Erdenchuluu Khohchahar (Assistant Professor, Hakubi Center for Advanced Research, Kyoto University; HYI Visiting Scholar)
Chair/Discussant: Mark Elliott (Mark Schwartz Professor of Chinese and Inner Asian History, Department of East Asian Languages and Civilizations and Department of History, Harvard University)
Co-sponsored with the Fairbank Center for Chinese Studies and East Asian Legal Studies, Harvard University
Many Mongolian-language archival documents have revealed the existence of at least three realms of judicial practice in Qing Mongolia (1644-1912): the Qing colonial legal system, the native Mongolian way of justice, and the contradiction, or, more broadly, the relationship between the two. This talk takes insight from the Mongolian context, differing from mainstream scholarship that tends to assume the Qing colonial legal system had a widespread effectiveness in Mongolian society at that time.

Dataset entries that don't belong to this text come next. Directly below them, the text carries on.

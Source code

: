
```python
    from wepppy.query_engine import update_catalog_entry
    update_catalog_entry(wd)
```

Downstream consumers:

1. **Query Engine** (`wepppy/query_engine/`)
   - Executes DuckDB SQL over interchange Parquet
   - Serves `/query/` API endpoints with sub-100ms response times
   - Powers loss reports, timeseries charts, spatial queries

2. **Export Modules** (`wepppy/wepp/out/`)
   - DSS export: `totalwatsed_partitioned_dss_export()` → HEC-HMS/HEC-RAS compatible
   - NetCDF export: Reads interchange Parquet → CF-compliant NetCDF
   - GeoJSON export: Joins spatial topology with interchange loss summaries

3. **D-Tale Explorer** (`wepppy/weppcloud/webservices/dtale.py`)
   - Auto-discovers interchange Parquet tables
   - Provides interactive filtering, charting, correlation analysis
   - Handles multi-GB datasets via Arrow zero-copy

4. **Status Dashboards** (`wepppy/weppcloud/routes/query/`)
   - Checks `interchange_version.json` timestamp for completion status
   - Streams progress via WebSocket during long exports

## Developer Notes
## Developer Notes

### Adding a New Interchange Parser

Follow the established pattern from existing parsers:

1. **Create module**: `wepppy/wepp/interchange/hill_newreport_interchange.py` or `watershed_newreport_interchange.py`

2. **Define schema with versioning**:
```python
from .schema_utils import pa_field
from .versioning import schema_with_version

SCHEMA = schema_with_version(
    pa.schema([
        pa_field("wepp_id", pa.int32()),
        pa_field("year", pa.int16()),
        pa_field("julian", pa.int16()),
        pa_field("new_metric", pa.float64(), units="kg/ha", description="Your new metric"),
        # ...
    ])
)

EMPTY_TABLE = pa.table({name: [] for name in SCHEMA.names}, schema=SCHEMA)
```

In other words, it explores the native Mongolian justice system during the Qing dynasty, and to some extent, its relation with the Qing colonial legal order. By looking at the justice system, which was closely interrelated to both administration and law, this talk analyzes how and why native Mongolians persistently preserved and innovatively developed their own traditional legal-administrative order under Qing colonial rule. The narrative of the “Mongol way” has implications for theories of imperialism and law.